Examine the material below. Gather every line in which the string "jeux" appears.

* [Data excerpts]:
- Opening Delimiter -

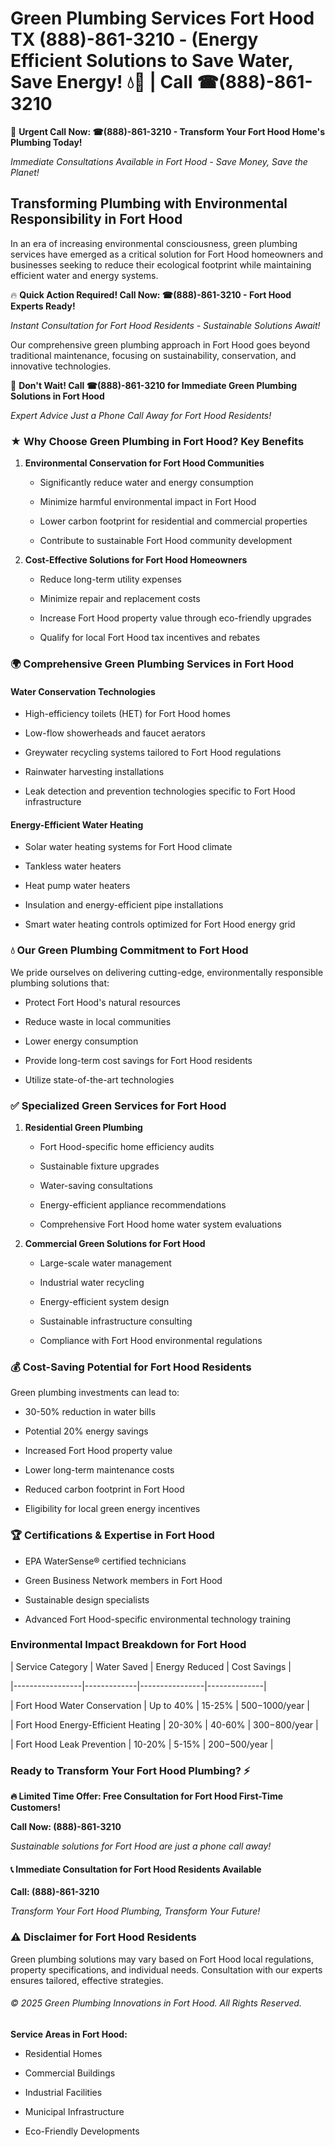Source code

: # Green Plumbing Services Fort Hood TX (888)-861-3210 - (Energy Efficient Solutions to Save Water, Save Energy! 💧🌿 | Call ☎(888)-861-3210

🚨 **Urgent Call Now: ☎(888)-861-3210 - Transform Your Fort Hood Home's Plumbing Today!**
*Immediate Consultations Available in Fort Hood - Save Money, Save the Planet!*

## Transforming Plumbing with Environmental Responsibility in Fort Hood

In an era of increasing environmental consciousness, green plumbing services have emerged as a critical solution for Fort Hood homeowners and businesses seeking to reduce their ecological footprint while maintaining efficient water and energy systems. 

🔥 **Quick Action Required! Call Now: ☎(888)-861-3210 - Fort Hood Experts Ready!**
*Instant Consultation for Fort Hood Residents - Sustainable Solutions Await!*

Our comprehensive green plumbing approach in Fort Hood goes beyond traditional maintenance, focusing on sustainability, conservation, and innovative technologies.

🚨 **Don't Wait! Call ☎(888)-861-3210 for Immediate Green Plumbing Solutions in Fort Hood**
*Expert Advice Just a Phone Call Away for Fort Hood Residents!*

### ★ Why Choose Green Plumbing in Fort Hood? Key Benefits

1. **Environmental Conservation for Fort Hood Communities** 
   - Significantly reduce water and energy consumption
   - Minimize harmful environmental impact in Fort Hood
   - Lower carbon footprint for residential and commercial properties
   - Contribute to sustainable Fort Hood community development

2. **Cost-Effective Solutions for Fort Hood Homeowners** 
   - Reduce long-term utility expenses
   - Minimize repair and replacement costs
   - Increase Fort Hood property value through eco-friendly upgrades
   - Qualify for local Fort Hood tax incentives and rebates

### 🌍 Comprehensive Green Plumbing Services in Fort Hood

#### Water Conservation Technologies
- High-efficiency toilets (HET) for Fort Hood homes
- Low-flow showerheads and faucet aerators
- Greywater recycling systems tailored to Fort Hood regulations
- Rainwater harvesting installations
- Leak detection and prevention technologies specific to Fort Hood infrastructure

#### Energy-Efficient Water Heating
- Solar water heating systems for Fort Hood climate
- Tankless water heaters
- Heat pump water heaters
- Insulation and energy-efficient pipe installations
- Smart water heating controls optimized for Fort Hood energy grid

### 💧 Our Green Plumbing Commitment to Fort Hood

We pride ourselves on delivering cutting-edge, environmentally responsible plumbing solutions that:
- Protect Fort Hood's natural resources
- Reduce waste in local communities
- Lower energy consumption
- Provide long-term cost savings for Fort Hood residents
- Utilize state-of-the-art technologies

### ✅ Specialized Green Services for Fort Hood

1. **Residential Green Plumbing**
   - Fort Hood-specific home efficiency audits
   - Sustainable fixture upgrades
   - Water-saving consultations
   - Energy-efficient appliance recommendations
   - Comprehensive Fort Hood home water system evaluations

2. **Commercial Green Solutions for Fort Hood**
   - Large-scale water management
   - Industrial water recycling
   - Energy-efficient system design
   - Sustainable infrastructure consulting
   - Compliance with Fort Hood environmental regulations

### 💰 Cost-Saving Potential for Fort Hood Residents

Green plumbing investments can lead to:
- 30-50% reduction in water bills
- Potential 20% energy savings
- Increased Fort Hood property value
- Lower long-term maintenance costs
- Reduced carbon footprint in Fort Hood
- Eligibility for local green energy incentives

### 🏆 Certifications & Expertise in Fort Hood

- EPA WaterSense® certified technicians
- Green Business Network members in Fort Hood
- Sustainable design specialists
- Advanced Fort Hood-specific environmental technology training

### Environmental Impact Breakdown for Fort Hood

| Service Category | Water Saved | Energy Reduced | Cost Savings |
|-----------------|-------------|----------------|--------------|
| Fort Hood Water Conservation | Up to 40% | 15-25% | $500-$1000/year |
| Fort Hood Energy-Efficient Heating | 20-30% | 40-60% | $300-$800/year |
| Fort Hood Leak Prevention | 10-20% | 5-15% | $200-$500/year |

### Ready to Transform Your Fort Hood Plumbing? ⚡

**🔥 Limited Time Offer: Free Consultation for Fort Hood First-Time Customers!**

**Call Now: (888)-861-3210**
*Sustainable solutions for Fort Hood are just a phone call away!*

#### 📞 Immediate Consultation for Fort Hood Residents Available

**Call: (888)-861-3210**
*Transform Your Fort Hood Plumbing, Transform Your Future!*

### ⚠️ Disclaimer for Fort Hood Residents

Green plumbing solutions may vary based on Fort Hood local regulations, property specifications, and individual needs. Consultation with our experts ensures tailored, effective strategies.

###### © 2025 Green Plumbing Innovations in Fort Hood. All Rights Reserved.

**Service Areas in Fort Hood:** 
- Residential Homes
- Commercial Buildings
- Industrial Facilities
- Municipal Infrastructure
- Eco-Friendly Developments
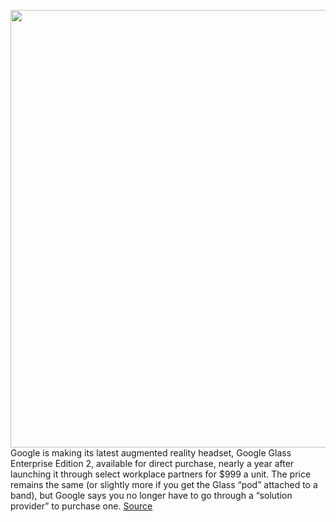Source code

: <img src='https://cdn.vox-cdn.com/thumbor/ID8yxy2ZP-ZCsRPLgyj4iTtbQEc=/0x0:7304x5478/1200x800/filters:focal(3068x2155:4236x3323)/cdn.vox-cdn.com/uploads/chorus_image/image/66248175/google_glass_ee_2.0.jpg' width='700px' /><br/>
Google is making its latest augmented reality headset, Google Glass Enterprise Edition 2, available for direct purchase, nearly a year after launching it through select workplace partners for $999 a unit. The price remains the same (or slightly more if you get the Glass “pod” attached to a band), but Google says you no longer have to go through a “solution provider” to purchase one.
<a href='https://www.theverge.com/2020/2/4/21121472/google-glass-2-enterprise-edition-for-sale-directly-online'> Source <a/>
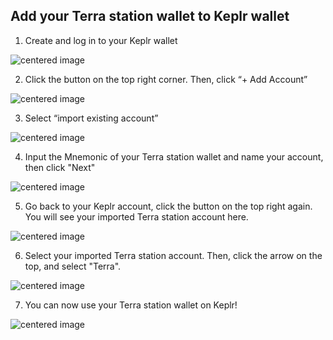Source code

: ## Add your Terra station wallet to Keplr wallet

1. Create and log in to your Keplr wallet

![centered image](../assets/terra1.png)

2. Click the button on the top right corner. Then, click “+ Add Account”

![centered image](../assets/terra2.png)

3. Select “import existing account”

![centered image](../assets/terra3.png)

4. Input the Mnemonic of your Terra station wallet and name your account, then click "Next"

![centered image](../assets/terra4.png)

5. Go back to your Keplr account, click the button on the top right again. You will see your imported Terra station account here.

![centered image](../assets/terra5.png)

6. Select your imported Terra station account. Then, click the arrow on the top, and select "Terra".

![centered image](../assets/terra6.png)

7. You can now use your Terra station wallet on Keplr!

![centered image](../assets/terra7.png)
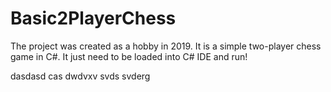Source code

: # Basic2PlayerChess
The project was created as a hobby in 2019. It is a simple two-player chess game in C#. 
It just need to be loaded into C# IDE and run!

dasdasd
cas
dwdvxv
svds
svderg
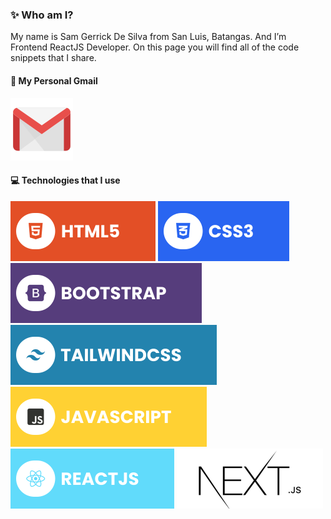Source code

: ### ✨ Who am I?

My name is Sam Gerrick De Silva from San Luis, Batangas. And I’m Frontend ReactJS Developer. On this page you will find all of the code snippets that I share.

#### 🔗 My Personal Gmail

[![Gmail](./assets/gmail.svg)](mailto:desilva.sam17.sgds@gmail.com)

#### 💻 Technologies that I use

[![HTML5](./assets/html.svg)](https://en.wikipedia.org/wiki/HTML5) [![CSS3](./assets/css.svg)](https://en.wikipedia.org/wiki/CSS) [![Bootstrap](./assets/bootstrap.svg)](<https://en.wikipedia.org/wiki/Bootstrap_(front-end_framework)>) [![TailwindCSS](./assets/tailwind.svg)](https://en.wikipedia.org/wiki/Tailwind_CSS) [![JavaScript](./assets/javascript.svg)](https://en.wikipedia.org/wiki/JavaScript) [![React](./assets/react.svg)](<https://en.wikipedia.org/wiki/React_(software)>) [![NextJS](./assets/next.svg)](https://en.wikipedia.org/wiki/Next.js)
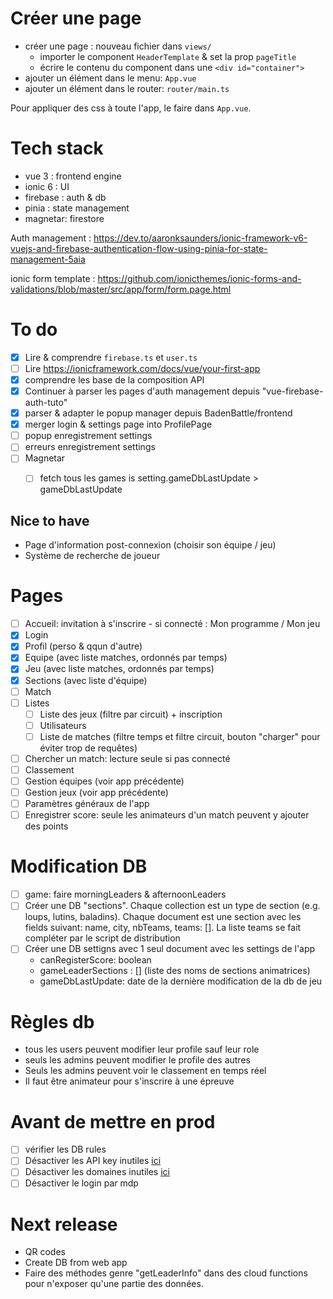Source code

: # Créer une page

- créer une page : nouveau fichier dans `views/`
  - importer le component `HeaderTemplate` & set la prop `pageTitle` 
  - écrire le contenu du component dans une `<div id="container">`
- ajouter un élément dans le menu: `App.vue`
- ajouter un élément dans le router:  `router/main.ts`

Pour appliquer des css à toute l'app, le faire dans `App.vue`.

# Tech stack

- vue 3 : frontend engine
- ionic 6 : UI 
- firebase : auth & db
- pinia : state management
- magnetar: firestore 



Auth management : https://dev.to/aaronksaunders/ionic-framework-v6-vuejs-and-firebase-authentication-flow-using-pinia-for-state-management-5aia

ionic form template : https://github.com/ionicthemes/ionic-forms-and-validations/blob/master/src/app/form/form.page.html



# To do 

- [x] Lire & comprendre `firebase.ts` et `user.ts`
- [ ] Lire https://ionicframework.com/docs/vue/your-first-app 
- [x] comprendre les base de la composition API
- [x] Continuer à parser les pages d'auth management depuis "vue-firebase-auth-tuto"
- [x] parser & adapter le popup manager depuis BadenBattle/frontend
- [x] merger login & settings page into ProfilePage
- [ ] popup enregistrement settings
- [ ] erreurs enregistrement settings
- [ ] Magnetar
  - [ ] fetch tous les games is setting.gameDbLastUpdate > gameDbLastUpdate 


## Nice to have

- Page d'information post-connexion (choisir son équipe / jeu)
- Système de recherche de joueur

# Pages

- [ ] Accueil: invitation à s'inscrire - si connecté : Mon programme / Mon jeu
- [x] Login
- [x] Profil (perso & qqun d'autre)
- [x] Equipe (avec liste matches, ordonnés par temps)
- [x] Jeu (avec liste matches, ordonnés par temps)
- [x] Sections (avec liste d'équipe)
- [ ] Match
- [ ] Listes
  - [ ] Liste des jeux (filtre par circuit) + inscription
  - [ ] Utilisateurs
  - [ ] Liste de matches (filtre temps et filtre circuit, bouton "charger" pour éviter trop de requêtes)
- [ ] Chercher un match: lecture seule si pas connecté
- [ ] Classement
- [ ] Gestion équipes (voir app précédente)
- [ ] Gestion jeux (voir app précédente)
- [ ] Paramètres généraux de l'app
- [ ] Enregistrer score: seule les animateurs d'un match peuvent y ajouter des points

# Modification DB

- [ ] game: faire morningLeaders & afternoonLeaders
- [ ] Créer une DB "sections". Chaque collection est un type de section (e.g. loups, lutins, baladins). Chaque document est une section avec les fields suivant: name, city, nbTeams, teams: []. La liste teams se fait compléter par le script de distribution
- [ ] Créer une DB settigns avec 1 seul document avec les settings de l'app
  - canRegisterScore: boolean
  - gameLeaderSections : [] (liste des noms de sections animatrices)
  - gameDbLastUpdate: date de la dernière modification de la db de jeu

# Règles db

- tous les users peuvent modifier leur profile sauf leur role
- seuls les admins peuvent modifier le profile des autres
- Seuls les admins peuvent voir le classement en temps réel
- Il faut être animateur pour s'inscrire à une épreuve

# Avant de mettre en prod

- [ ] vérifier les DB rules
- [ ] Désactiver les API key inutiles [ici](https://console.cloud.google.com/apis/credentials?project=badenbattle-a0dec)
- [ ] Désactiver les domaines inutiles [ici](https://console.firebase.google.com/u/0/project/badenbattle-a0dec/authentication/providers)
- [ ] Désactiver le login par mdp

# Next release

- QR codes
- Create DB from web app
- Faire des méthodes genre "getLeaderInfo" dans des cloud functions pour n'exposer qu'une partie des données.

- Closing Delimiter -

* [Result of this exercise]:
  - [ ] Liste des jeux (filtre par circuit) + inscription
- [ ] Gestion jeux (voir app précédente)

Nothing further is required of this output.